1. Find if the limit exist: sin (x^3 + y^3) / (x + y)
(x,y)-> (0,0)
So I am starting solving this by using polar coordinates form and I get to lim= sin r^3 ( cos^3θ + sin^3θ) / r ( cosθ + sinθ) = lim r^2 ( cos^2Θ + sin^2Θ) My question is ok so far and how should I procceed from now on?

 

[andrewkirk]

An alternative (and, I suspect, easier) approach is to use the factorisation $x^3+y^3=(x+y)(x^2-xy+y^2)$ together with the small angle approximation $\lim_{\theta\to 0}\frac{\sin\theta}\theta=1$.

 

[Chris18]

That's a good solution indeed thanks a lot but still I am interested to see how my way will go on? If I have r^2( cos^2θ + sin^2θ) can I say that the () is zero or should I do something more? Thanks in advance

 

[Ray Vickson]

1. Find if the limit exist: sin (x^3 + y^3) / (x + y)
(x,y)-> (0,0)
So I am starting solving this by using polar coordinates form and I get to lim= sin r^3 ( cos^3θ + sin^3θ) / r ( cosθ + sinθ) = lim r^2 ( cos^2Θ + sin^2Θ) My question is ok so far and how should I procceed from now on?

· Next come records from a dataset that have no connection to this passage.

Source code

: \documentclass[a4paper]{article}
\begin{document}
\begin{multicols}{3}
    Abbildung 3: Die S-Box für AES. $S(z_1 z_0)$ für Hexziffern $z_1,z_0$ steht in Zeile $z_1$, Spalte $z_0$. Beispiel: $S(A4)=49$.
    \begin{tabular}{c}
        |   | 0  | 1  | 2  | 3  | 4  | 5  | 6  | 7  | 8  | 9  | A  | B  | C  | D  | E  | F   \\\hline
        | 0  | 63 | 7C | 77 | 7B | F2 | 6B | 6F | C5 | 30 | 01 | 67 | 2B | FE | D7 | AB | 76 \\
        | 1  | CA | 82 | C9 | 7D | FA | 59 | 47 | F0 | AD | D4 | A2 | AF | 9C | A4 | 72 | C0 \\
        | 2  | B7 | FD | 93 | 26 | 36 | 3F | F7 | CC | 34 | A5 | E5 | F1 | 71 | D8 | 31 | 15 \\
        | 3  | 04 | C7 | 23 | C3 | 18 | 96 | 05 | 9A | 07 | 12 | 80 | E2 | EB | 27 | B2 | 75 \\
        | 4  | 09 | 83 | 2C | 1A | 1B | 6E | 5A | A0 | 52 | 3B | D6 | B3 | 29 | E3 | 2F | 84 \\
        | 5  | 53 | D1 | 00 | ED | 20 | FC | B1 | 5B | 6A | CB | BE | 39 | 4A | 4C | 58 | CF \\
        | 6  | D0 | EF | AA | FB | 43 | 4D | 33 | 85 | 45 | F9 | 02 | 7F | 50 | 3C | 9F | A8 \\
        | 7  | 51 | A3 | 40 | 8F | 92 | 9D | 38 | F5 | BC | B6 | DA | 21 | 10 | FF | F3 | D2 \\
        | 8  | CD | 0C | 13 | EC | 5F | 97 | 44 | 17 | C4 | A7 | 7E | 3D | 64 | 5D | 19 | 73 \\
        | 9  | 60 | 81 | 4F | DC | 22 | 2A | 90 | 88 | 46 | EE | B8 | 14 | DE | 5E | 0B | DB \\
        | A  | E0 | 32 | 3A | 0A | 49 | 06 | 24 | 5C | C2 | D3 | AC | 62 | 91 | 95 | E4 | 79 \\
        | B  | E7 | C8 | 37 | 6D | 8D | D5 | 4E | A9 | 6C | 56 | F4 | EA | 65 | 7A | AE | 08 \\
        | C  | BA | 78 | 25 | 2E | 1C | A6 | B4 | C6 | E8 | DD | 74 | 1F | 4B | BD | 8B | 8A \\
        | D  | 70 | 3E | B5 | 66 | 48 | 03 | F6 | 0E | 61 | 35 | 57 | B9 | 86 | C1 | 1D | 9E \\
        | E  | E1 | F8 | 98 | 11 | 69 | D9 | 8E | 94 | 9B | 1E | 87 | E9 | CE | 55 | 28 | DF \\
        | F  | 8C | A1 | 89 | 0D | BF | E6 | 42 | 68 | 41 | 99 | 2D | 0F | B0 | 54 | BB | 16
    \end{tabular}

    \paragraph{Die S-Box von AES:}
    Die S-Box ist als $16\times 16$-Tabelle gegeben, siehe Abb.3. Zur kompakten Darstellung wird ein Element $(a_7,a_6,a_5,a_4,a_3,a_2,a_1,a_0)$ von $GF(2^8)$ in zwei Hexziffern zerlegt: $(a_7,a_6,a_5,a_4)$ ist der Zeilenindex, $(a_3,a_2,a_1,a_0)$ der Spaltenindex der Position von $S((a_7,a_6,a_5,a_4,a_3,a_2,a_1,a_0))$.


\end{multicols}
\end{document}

No: $(\cos^3 \theta + \sin^3 \theta) / (\cos \theta + \sin \theta) \neq \cos^2 \theta + \sin^2 \theta$.

 

[I like Serena]

That's a good solution indeed thanks a lot but still I am interested to see how my way will go on? If I have r^2( cos^2θ + sin^2θ) can I say that the () is zero or should I do something more? Thanks in advance

As @Ray Vickson pointed out, your expression is not correct.
Instead we have:
$$\frac{\cos^3 \theta + \sin^3 \theta}{\cos \theta + \sin \theta} = \cos^2 \theta - \cos\theta\sin\theta + \sin^2 \theta = 1 - \frac 12 \sin\theta$$
which is effectively what @andrewkirk suggested.

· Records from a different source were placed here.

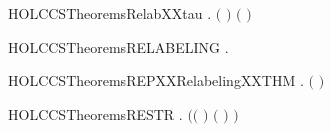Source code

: \begin{SaveVerbatim}{HOLCCSTheoremsRelabXXtau}
\HOLTokenTurnstile{} \HOLSymConst{\HOLTokenForall{}} . \ensuremath{(}   \HOLSymConst{\ensuremath{=}} \HOLConst{\ensuremath{\tau}}\ensuremath{)} \HOLSymConst{\HOLTokenImp{}} \ensuremath{(} \HOLSymConst{\ensuremath{=}} \HOLConst{\ensuremath{\tau}}\ensuremath{)}
\end{SaveVerbatim}
\newcommand{\HOLCCSTheoremsRelabXXtau}{\UseVerbatim{HOLCCSTheoremsRelabXXtau}}
\begin{SaveVerbatim}{HOLCCSTheoremsRELABELING}
\HOLTokenTurnstile{} \HOLSymConst{\HOLTokenForall{}}   .  \HOLTokenTransBegin{}\HOLTokenTransEnd {} \HOLSymConst{\HOLTokenImp{}}    \HOLTokenTransBegin{}  \HOLTokenTransEnd {}  
\end{SaveVerbatim}
\newcommand{\HOLCCSTheoremsRELABELING}{\UseVerbatim{HOLCCSTheoremsRELABELING}}
\begin{SaveVerbatim}{HOLCCSTheoremsREPXXRelabelingXXTHM}
\HOLTokenTurnstile{} \HOLSymConst{\HOLTokenForall{}}.  \ensuremath{(} \ensuremath{)}
\end{SaveVerbatim}
\newcommand{\HOLCCSTheoremsREPXXRelabelingXXTHM}{\UseVerbatim{HOLCCSTheoremsREPXXRelabelingXXTHM}}
\begin{SaveVerbatim}{HOLCCSTheoremsRESTR}
\HOLTokenTurnstile{} \HOLSymConst{\HOLTokenForall{}}    .
        \HOLTokenTransBegin{}\HOLTokenTransEnd {} \HOLSymConst{\HOLTokenConj{}}
       \ensuremath{(}\ensuremath{(} \HOLSymConst{\ensuremath{=}} \HOLConst{\ensuremath{\tau}}\ensuremath{)} \HOLSymConst{\HOLTokenDisj{}} \ensuremath{(} \HOLSymConst{\ensuremath{=}}  \ensuremath{)} \HOLSymConst{\HOLTokenConj{}}  \HOLConst{\HOLTokenNotIn{}}  \HOLSymConst{\HOLTokenConj{}}   \HOLConst{\HOLTokenNotIn{}} \ensuremath{)} \HOLSymConst{\HOLTokenImp{}}
          \HOLTokenTransBegin{}\HOLTokenTransEnd {}  
\end{SaveVerbatim}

It is slightly different from yours, but the following argument is the same.
We can see that whatever $\theta$ is, the absolute value of the expression is less than or equal to 3/2.
When we multiply it by $r^2$ the result will go to zero when r does, as does the sine that is taken subsequently.
Therefore the limit exists and is 0.

 

[Ray Vickson]

As @Ray Vickson pointed out, your expression is not correct.
Instead we have:
$$\frac{\cos^3 \theta + \sin^3 \theta}{\cos \theta + \sin \theta} = \cos^2 \theta - \cos\theta\sin\theta + \sin^2 \theta = 1 - \frac 12 \sin\theta$$
which is effectively what @andrewkirk suggested.

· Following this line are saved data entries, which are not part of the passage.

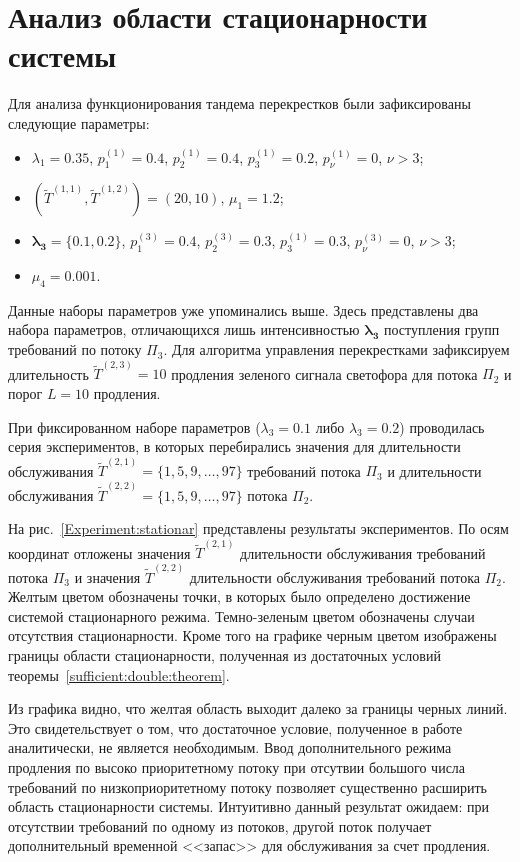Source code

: \section{Анализ области стационарности системы}
Для анализа функционирования тандема перекрестков были зафиксированы следующие параметры:
\begin{itemize}
    \item $\lambda_1=0.35$, $p_{1}^{(1)}=0.4$, $p_{2}^{(1)}=0.4$, $p_{3}^{(1)}=0.2$, $p_{\nu}^{(1)}=0$, $\nu > 3$;
    \item $(\widetilde{T}^{(1,1)}, \widetilde{T}^{(1,2)})=(20,10)$, $\mu_1 = 1.2$;
    \item $\boldsymbol{ \lambda_3=\{0.1, 0.2\}}$, $p_{1}^{(3)}=0.4$, $p_{2}^{(3)}=0.3$, $p_{3}^{(1)}=0.3$, $p_{\nu}^{(3)}=0$, $\nu > 3$;
        \item $\mu_4= 0.001$.
\end{itemize}
Данные наборы параметров уже упоминались выше. Здесь представлены два набора параметров, отличающихся лишь интенсивностью $\boldsymbol{\lambda_3}$ поступления групп требований по потоку $\Pi_3$. Для алгоритма управления перекрестками зафиксируем длительность $\widetilde{T}^{(2,3)}=10$ продления зеленого сигнала светофора для потока $\Pi_2$ и порог $L=10$ продления.

При фиксированном наборе параметров ($\lambda_3 = 0.1$ либо $\lambda_3=0.2$) проводилась серия экспериментов, в которых перебирались значения для длительности обслуживания  $\widetilde{T}^{(2,1)} = \{1, 5, 9, \ldots, 97\}$ требований потока $\Pi_3$ и длительности обслуживания $\widetilde{T}^{(2,2)} = \{1, 5, 9, \ldots, 97\}$ потока $\Pi_2$.

На рис.~\ref{Experiment:stationar} представлены результаты экспериментов. По осям координат отложены значения $\widetilde T^{(2,1)}$ длительности обслуживания требований потока $\Pi_3$ и значения $\widetilde T^{(2,2)}$ длительности обслуживания требований потока $\Pi_2$. Желтым цветом обозначены точки, в которых было определено достижение системой стационарного режима. Темно-зеленым цветом обозначены случаи отсутствия стационарности. Кроме того на графике черным цветом изображены границы области стационарности, полученная из достаточных условий теоремы~\ref{sufficient:double:theorem}. 

Из графика видно, что желтая область выходит далеко за границы черных линий. Это свидетельствует о том, что достаточное условие, полученное в работе аналитически, не является необходимым. Ввод дополнительного режима продления по высоко приоритетному потоку при отсутвии большого числа требований по низкоприоритетному потоку позволяет существенно расширить область стационарности системы. Интуитивно данный результат ожидаем: при отсутствии требований по одному из потоков, другой поток получает дополнительный временной <<запас>> для обслуживания за счет продления.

It is slightly different from yours, but the following argument is the same.
We can see that whatever $\theta$ is, the absolute value of the expression is less than or equal to 3/2.
When we multiply it by $r^2$ the result will go to zero when r does.
Therefore the limit exists and is 0.

Yes, indeed----almost. The function has the form 0/0 along the line $y = -x$. I don't know whether that invalidates the whole concept of a limit, since when we take a limit in 2 dimensions we are supposed to allow $(x,y) \to (0,0)$ and any direction or along any curve. The limit-point (0,0) itself is not a problem, even though it, too, gives 0/0. I am genuinely puzzled by this question.

 

[I like Serena]

Yes, indeed----almost. The function has the form 0/0 along the line $y = -x$. I don't know whether that invalidates the whole concept of a limit, since when we take a limit in 2 dimensions we are supposed to allow $(x,y) \to (0,0)$ and any direction or along any curve. The limit-point (0,0) itself is not a problem, even though it, too, gives 0/0. I am genuinely puzzled by this question.

Since those points are not part of the domain of the function, they do not participate in the evaluation of the limit do they?
We would only pick directions or curves that are inside the domain.